Enquanto tivermos valor
utilitário para outros, não nos falta companhia. Na hora da precisão, sempre somos
lembrados como aquele que sabe, que faz, que tem, que ajuda, que empresta. É
bom sentir-se útil; poder ajudar, quando possível, sem esperar, no entanto, contrapartida.
Ser útil é o que nos dá sentido à vida. Porém, o dia em que precisaremos mais
de ajuda do que formos capazes de poder ajudar chegará, este é o desfecho natural.
Aí pergunto, quem estará realmente próximo quando este dia chegar. Quando apenas
formos uma desbotada imagem daquilo que já fomos, quem se interessará por nós.
Só o amor puro, liberto de qualquer interesse trará para perto aqueles que não
esperam de nós uma palavra ou gesto que faça sentido. O amor criado pela convivência
desinteressada, apenas pelo prazer de estar ao lado da pessoa, e ser útil a ela
que agora não está mais em situação de poder ser útil, é o que restará no final.

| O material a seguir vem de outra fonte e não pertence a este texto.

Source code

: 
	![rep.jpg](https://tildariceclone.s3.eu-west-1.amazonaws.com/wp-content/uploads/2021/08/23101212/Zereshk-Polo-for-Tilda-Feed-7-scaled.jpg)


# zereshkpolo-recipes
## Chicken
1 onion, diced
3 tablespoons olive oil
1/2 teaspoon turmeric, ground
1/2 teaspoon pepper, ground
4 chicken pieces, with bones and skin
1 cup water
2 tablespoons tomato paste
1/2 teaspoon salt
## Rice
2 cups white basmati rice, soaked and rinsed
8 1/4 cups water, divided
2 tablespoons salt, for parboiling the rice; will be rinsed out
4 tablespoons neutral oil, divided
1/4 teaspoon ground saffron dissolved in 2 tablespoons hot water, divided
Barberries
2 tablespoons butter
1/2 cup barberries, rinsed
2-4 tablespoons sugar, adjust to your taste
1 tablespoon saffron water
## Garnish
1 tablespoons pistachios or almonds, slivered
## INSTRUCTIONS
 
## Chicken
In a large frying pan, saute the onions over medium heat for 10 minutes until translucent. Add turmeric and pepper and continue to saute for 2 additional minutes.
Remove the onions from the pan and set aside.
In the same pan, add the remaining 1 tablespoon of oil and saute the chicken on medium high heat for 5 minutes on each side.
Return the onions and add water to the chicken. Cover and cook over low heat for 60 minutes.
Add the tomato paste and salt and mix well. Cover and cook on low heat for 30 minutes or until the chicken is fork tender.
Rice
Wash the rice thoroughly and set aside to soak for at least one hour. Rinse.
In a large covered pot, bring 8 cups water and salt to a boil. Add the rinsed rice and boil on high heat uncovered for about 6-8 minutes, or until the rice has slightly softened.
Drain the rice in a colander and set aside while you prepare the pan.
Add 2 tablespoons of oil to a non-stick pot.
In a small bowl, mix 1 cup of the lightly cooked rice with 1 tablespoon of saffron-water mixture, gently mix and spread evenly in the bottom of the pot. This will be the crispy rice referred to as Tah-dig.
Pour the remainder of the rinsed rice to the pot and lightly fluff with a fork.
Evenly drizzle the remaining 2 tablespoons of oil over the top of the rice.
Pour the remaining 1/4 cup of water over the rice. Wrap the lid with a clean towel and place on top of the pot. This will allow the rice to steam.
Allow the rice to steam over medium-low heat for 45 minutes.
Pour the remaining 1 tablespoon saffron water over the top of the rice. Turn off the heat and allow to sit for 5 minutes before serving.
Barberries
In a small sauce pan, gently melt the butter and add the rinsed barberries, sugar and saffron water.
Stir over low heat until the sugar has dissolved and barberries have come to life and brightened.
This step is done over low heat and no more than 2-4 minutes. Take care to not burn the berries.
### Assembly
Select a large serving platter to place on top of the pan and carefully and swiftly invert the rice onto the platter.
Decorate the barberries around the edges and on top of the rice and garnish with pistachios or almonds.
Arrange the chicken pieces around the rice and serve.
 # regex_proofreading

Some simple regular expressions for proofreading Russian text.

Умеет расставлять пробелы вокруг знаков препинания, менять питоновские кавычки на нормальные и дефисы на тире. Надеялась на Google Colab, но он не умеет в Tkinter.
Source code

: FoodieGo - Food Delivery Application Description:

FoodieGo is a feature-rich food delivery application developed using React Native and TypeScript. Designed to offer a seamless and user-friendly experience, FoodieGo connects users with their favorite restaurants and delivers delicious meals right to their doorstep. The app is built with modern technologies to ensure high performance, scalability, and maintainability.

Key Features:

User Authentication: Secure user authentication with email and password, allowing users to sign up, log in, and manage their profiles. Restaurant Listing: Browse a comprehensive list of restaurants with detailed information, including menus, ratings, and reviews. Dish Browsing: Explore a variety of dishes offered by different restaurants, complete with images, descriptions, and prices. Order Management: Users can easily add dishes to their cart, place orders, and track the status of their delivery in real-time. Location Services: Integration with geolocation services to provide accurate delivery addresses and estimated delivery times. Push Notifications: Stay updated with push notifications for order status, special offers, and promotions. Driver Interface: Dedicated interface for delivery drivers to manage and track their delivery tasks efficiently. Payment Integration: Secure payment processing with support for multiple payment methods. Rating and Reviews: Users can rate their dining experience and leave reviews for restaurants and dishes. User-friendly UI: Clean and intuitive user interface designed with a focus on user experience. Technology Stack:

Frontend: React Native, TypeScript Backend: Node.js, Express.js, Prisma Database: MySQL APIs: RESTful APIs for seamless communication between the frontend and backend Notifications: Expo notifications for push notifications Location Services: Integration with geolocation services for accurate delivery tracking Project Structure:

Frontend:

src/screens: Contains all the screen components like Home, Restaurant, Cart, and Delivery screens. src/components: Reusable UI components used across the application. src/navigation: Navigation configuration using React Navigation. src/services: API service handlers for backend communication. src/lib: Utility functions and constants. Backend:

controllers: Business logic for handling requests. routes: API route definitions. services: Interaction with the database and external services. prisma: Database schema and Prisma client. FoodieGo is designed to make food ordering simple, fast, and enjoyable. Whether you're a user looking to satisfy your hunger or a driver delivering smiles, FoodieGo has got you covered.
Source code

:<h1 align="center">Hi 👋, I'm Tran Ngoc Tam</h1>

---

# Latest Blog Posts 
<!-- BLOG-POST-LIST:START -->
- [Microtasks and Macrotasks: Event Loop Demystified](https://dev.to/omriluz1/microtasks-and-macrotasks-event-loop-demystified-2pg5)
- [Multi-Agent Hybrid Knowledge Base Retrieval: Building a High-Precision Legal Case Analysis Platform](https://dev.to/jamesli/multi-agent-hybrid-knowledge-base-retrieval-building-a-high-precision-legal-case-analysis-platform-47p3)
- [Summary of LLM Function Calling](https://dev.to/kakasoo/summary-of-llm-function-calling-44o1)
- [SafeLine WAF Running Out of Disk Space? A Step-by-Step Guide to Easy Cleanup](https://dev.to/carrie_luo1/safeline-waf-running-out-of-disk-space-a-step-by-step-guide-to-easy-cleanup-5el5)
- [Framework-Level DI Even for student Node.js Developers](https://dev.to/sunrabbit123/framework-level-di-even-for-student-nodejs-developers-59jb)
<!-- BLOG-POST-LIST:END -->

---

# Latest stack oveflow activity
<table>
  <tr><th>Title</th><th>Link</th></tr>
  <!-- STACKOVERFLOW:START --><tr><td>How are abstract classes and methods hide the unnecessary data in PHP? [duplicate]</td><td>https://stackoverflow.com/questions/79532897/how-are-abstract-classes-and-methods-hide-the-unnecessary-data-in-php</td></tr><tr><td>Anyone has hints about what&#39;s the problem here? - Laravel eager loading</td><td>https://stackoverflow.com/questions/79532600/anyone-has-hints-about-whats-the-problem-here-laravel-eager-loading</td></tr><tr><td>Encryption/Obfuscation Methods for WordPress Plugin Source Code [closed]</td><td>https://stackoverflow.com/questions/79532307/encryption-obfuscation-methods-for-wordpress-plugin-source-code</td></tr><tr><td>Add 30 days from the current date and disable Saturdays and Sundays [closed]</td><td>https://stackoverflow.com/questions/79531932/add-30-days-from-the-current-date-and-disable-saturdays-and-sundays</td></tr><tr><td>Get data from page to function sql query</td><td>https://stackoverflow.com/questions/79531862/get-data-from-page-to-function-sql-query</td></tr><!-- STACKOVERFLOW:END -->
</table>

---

Com pouca noção do que se passa, mal sabe o “inútil” que está sendo útil ao fazer
alguém se sentir útil.
Então, quando a mamãe lamenta o
seu atual estado de “inutilidade”, eu penso em como ela não tem noção de como
ela tem me ajudado a refletir sobre a fragilidade da vida e feito eu me tornar
uma pessoa mais humana e solidária, sem nenhum interesse oculto, porque o que
sobra no limiar da vida é simplesmente o amor.
Rio Vermelho, 30 de
janeiro de 2018.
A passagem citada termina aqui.